Menu

#169 Several issues with CDATA blocks

v2.19
closed-fixed
nobody
None
5
2017-02-08
2016-01-22
No

Hi there (Hi Scott! :))

I'm trying to eliminate the need for a custom DomSerializer in the XWiki project, see https://github.com/xwiki/xwiki-commons/blob/master/xwiki-commons-core/xwiki-commons-xml/src/main/java/org/xwiki/xml/internal/html/XWikiDOMSerializer.java

When I try to use the DomSerializer from HTML Cleaner, I have the following errors when running the XWiki test suite for CDATA.

Input:

<script type="text/javascript"><![CDATA[
alert("Hello World")
]]></script>

Expected:

<script type="text/javascript">//<![CDATA[
alert("Hello World")
//]]></script>

Actual:

<html><head></head><body><script type="text/javascript"><![CDATA[
alert("Hello World")
]]></script></body></html>

Rationale: Generate a javascript comment in front on the CDATA block so that it works in IE and when serving XHTML under a mimetype of HTML.

Some other test related to this use case:

Input:

<script type="text/javascript">//<![CDATA[
alert("Hello World")
//]]></script>

Expected:

<script type="text/javascript">//<![CDATA[
alert("Hello World")
//]]></script>

Rationale: Verify that // are kept.

Input:

<script type="text/javascript">/*<![CDATA[*/
alert("Hello World")
/*]]>*/</script>

Expected:

<script type="text/javascript">//<![CDATA[
alert("Hello World")
//]]></script>

Rationale: normalize the JS comment

Input:

<script type="text/javascript">
/*<![CDATA[*/
function escapeForXML(origtext) {
   return origtext.replace(/\\&/g,'&'+'amp;').replace(/</g,'&'+'lt;')
       .replace(/>/g,'&'+'gt;').replace(/\'/g,'&'+'apos;')
       .replace(/\"/g,'&'+'quot;');}
/*]]>*/
</script>

Expected:

<script type="text/javascript">
//<![CDATA[
function escapeForXML(origtext) {
   return origtext.replace(/\\&/g,'&'+'amp;').replace(/</g,'&'+'lt;')
       .replace(/>/g,'&'+'gt;').replace(/\'/g,'&'+'apos;')
       .replace(/\"/g,'&'+'quot;');}
//]]>
</script>

Rationale: Same as above on a more complex use case.

Input:

"<script>&lt;&gt;</script>

Expected:

<script>//<![CDATA[<>//]]></script>

Actual:

<script><![CDATA[&lt;&gt;]]></script>

Rationale: Same as above, generate JS comments

Input:

<script><></script>

Expected:

<script>//<![CDATA[<>//]]></script>

Actual:

<script><![CDATA[<>]]></script>

Input:

<style type="text/css"><![CDATA[
a { color: red; }
]]></style>

Expected:

<style type="text/css">//<![CDATA[
a { color: red; }
//]]></style>

Actual:

<style type="text/css"><![CDATA[
a { color: red; }
]]></style>

It would be so awesome if HTML Cleaner could support those use cases :)

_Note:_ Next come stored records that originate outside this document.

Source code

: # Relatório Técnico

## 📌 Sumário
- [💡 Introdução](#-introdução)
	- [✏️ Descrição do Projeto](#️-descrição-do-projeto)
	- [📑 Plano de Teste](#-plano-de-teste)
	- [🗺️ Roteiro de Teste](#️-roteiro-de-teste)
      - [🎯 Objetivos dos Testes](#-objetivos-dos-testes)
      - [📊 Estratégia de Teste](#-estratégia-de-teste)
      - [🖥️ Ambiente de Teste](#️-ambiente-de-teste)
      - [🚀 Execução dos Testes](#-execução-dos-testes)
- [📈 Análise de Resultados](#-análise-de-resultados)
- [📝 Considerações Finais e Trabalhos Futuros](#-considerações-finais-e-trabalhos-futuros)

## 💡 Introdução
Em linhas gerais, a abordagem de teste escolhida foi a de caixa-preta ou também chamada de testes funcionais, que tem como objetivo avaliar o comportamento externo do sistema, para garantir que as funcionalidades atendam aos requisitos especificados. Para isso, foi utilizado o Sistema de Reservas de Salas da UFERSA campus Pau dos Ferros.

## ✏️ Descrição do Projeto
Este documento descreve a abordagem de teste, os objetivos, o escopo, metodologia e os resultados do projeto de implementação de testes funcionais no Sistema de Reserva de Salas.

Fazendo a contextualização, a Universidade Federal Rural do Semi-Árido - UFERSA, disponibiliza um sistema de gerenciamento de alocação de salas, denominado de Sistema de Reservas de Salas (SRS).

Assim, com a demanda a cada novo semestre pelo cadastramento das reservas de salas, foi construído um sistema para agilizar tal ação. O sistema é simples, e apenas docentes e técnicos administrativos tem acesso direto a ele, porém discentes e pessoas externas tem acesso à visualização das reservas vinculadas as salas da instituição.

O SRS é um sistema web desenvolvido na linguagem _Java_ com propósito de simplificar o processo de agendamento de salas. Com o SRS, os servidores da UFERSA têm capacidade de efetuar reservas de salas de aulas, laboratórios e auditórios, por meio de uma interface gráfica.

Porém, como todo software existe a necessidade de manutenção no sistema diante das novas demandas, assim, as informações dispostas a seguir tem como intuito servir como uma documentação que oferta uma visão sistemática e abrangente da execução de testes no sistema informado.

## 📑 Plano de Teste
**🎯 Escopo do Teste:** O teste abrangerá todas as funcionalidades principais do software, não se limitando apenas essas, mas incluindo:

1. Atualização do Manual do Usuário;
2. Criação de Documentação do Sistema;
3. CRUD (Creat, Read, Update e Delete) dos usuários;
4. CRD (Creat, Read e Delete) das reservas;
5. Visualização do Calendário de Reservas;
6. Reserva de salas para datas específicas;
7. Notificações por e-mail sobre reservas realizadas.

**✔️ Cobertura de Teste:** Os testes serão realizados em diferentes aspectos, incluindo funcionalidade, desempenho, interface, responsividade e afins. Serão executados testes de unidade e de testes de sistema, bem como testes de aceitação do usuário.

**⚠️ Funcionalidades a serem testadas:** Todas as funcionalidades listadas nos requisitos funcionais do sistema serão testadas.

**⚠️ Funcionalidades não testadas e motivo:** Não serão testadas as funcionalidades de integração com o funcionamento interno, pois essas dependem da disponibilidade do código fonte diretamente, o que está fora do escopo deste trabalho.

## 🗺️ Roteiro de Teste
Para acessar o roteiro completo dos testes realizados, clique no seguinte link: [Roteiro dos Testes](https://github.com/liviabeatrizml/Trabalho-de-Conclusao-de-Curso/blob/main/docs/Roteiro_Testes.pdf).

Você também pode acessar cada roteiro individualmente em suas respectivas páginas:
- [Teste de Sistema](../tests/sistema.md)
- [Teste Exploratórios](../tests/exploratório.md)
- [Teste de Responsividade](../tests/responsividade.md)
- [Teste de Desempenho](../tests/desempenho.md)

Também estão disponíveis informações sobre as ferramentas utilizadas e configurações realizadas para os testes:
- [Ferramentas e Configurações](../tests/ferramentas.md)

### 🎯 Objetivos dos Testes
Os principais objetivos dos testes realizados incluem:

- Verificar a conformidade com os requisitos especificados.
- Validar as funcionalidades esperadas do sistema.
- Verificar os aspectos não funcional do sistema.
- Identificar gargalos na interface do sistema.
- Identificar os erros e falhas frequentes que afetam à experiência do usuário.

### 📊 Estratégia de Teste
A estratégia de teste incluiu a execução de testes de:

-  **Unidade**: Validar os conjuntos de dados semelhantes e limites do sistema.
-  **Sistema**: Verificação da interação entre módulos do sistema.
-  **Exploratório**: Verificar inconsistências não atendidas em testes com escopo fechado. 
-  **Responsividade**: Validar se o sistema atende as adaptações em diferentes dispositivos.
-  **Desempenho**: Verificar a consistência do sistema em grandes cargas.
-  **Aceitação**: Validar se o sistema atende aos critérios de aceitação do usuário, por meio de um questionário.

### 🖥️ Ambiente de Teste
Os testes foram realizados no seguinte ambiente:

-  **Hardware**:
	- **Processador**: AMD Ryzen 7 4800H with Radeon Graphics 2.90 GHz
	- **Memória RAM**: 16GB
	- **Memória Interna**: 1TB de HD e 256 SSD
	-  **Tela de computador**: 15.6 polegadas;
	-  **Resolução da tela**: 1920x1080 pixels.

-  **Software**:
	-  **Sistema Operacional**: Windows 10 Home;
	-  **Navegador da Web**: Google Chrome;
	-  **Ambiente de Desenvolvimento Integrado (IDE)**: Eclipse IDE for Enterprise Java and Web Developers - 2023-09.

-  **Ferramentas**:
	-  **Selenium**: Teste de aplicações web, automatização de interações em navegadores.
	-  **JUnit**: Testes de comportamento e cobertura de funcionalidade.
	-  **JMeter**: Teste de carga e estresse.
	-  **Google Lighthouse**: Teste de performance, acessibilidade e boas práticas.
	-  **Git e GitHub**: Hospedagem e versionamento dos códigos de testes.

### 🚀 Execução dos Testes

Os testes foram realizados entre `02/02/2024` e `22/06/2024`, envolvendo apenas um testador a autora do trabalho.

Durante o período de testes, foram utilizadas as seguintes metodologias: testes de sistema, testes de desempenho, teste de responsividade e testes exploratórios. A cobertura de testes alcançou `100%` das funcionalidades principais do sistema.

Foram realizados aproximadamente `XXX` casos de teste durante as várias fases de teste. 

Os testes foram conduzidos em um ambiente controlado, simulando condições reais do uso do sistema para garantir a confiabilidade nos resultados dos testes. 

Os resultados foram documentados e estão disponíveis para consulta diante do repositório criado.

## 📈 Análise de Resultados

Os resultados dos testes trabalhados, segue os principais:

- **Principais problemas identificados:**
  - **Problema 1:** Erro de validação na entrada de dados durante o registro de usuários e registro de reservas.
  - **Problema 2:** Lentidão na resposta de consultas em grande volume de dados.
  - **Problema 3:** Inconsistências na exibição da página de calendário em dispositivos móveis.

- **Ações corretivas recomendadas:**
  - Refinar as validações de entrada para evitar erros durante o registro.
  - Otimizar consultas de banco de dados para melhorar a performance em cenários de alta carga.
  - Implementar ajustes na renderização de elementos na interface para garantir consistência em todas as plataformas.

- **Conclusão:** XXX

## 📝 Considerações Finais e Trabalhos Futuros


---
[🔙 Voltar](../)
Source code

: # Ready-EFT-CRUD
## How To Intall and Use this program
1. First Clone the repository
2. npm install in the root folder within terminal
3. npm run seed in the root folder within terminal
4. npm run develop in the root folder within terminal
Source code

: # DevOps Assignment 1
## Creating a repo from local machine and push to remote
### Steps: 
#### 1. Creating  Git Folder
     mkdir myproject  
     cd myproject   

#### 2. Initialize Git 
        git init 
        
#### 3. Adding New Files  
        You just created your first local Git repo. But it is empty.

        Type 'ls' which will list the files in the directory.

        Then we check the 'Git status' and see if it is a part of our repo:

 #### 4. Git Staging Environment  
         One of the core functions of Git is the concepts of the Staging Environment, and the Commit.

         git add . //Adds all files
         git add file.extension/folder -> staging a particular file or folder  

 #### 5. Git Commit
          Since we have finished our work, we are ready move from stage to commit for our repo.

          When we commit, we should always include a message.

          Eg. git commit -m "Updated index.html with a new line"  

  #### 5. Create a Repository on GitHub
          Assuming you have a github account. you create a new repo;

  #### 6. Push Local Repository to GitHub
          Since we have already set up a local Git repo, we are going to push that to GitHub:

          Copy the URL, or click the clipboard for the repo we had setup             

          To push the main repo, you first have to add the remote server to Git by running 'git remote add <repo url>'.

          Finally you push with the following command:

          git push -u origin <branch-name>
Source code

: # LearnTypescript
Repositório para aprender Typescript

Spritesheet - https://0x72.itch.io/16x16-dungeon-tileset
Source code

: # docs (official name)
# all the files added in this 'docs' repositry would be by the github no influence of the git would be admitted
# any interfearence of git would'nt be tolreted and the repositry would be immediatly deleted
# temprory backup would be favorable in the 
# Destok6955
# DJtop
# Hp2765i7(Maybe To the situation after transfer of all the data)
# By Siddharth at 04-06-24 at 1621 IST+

WDYT? Would you agree to support those use cases?

Note that the implementation is in https://github.com/xwiki/xwiki-commons/blob/master/xwiki-commons-core/xwiki-commons-xml/src/main/java/org/xwiki/xml/internal/html/XWikiDOMSerializer.java and you could copy paste that code if you were to agree to support it. However you'd probably want to make it conditional to setting some configuration options.

Thanks a lot

Discussion

<< < 1 2 3 > >> (Page 2 of 3)
  • Scott Wilson

    Scott Wilson - 2017-02-06
    • status: open --> closed-fixed
     
  • Vincent Massol

    Vincent Massol - 2017-02-07

    Awesome Scott! I see you've fixed several issues I had raised thanks a lot for that. Eagerly waiting for 2.19 to be out to test it.

     
  • Vincent Massol

    Vincent Massol - 2017-02-07

    Hi Scott. Thanks for working on those. I've upgraded to HC 2.19 and unfortunately I still have the same problem as reported in the comments:
    https://sourceforge.net/p/htmlcleaner/bugs/169/#c7e0
    https://sourceforge.net/p/htmlcleaner/bugs/169/#6aa0

    Also, AFAICS, bug #180 is quite different.

    Could it be that this issue was closed by mistake?

    Thanks
    -Vincent

    PS: Unfortunately,because of this issue we haven't been able to upgrade HC on the xwiki project since version 2.16 (this is the last issue that worked for us). After 2.16 a regression was introduced that fails our test, leasding to https://sourceforge.net/p/htmlcleaner/bugs/169/#c7e0 (ie removal of script comments).

     
  • Scott Wilson

    Scott Wilson - 2017-02-07

    Hmm, I'm sure those tests are in the regular HC test suite. I'll take another look

     
  • Scott Wilson

    Scott Wilson - 2017-02-07

    OK, so we have 3 XWiki tests potentially failing here:

        assertHTML("<script type=\"text/javascript\">//<![CDATA[\n//\nalert(\"Hello World\")\n\n//]]></script>", 
                "<script type=\"text/javascript\">//<![CDATA[\nalert(\"Hello World\")\n//]]></script>");
    
        assertHTML("<script type=\"text/javascript\">//<![CDATA[\n\nalert(\"Hello World\")\n\n//]]></script>", 
                "<script type=\"text/javascript\"><![CDATA[\nalert(\"Hello World\")\n]]></script>");
    
        assertHTML("<style type=\"text/css\">/*<![CDATA[*/\na { color: red; }\n/*]]>*/</style>", 
                "<style type=\"text/css\"><![CDATA[\na { color: red; }\n]]></style>");
    

    The differences are:

    In test 1:
    1. HC doesn't add any extra newlines before/after CData tokens where they already exist
    2. HC always uses block comment style ("/* */")rather than inline comment style ("//")
    3. HC doesn't always preserve JS comments where they could also be safe-commenting a CData token. Thats because "//<![CDATA[" can be interpreted either as an inline-commented CData token or a JS comment followed by a CDATA token. HC uses the first interpretation.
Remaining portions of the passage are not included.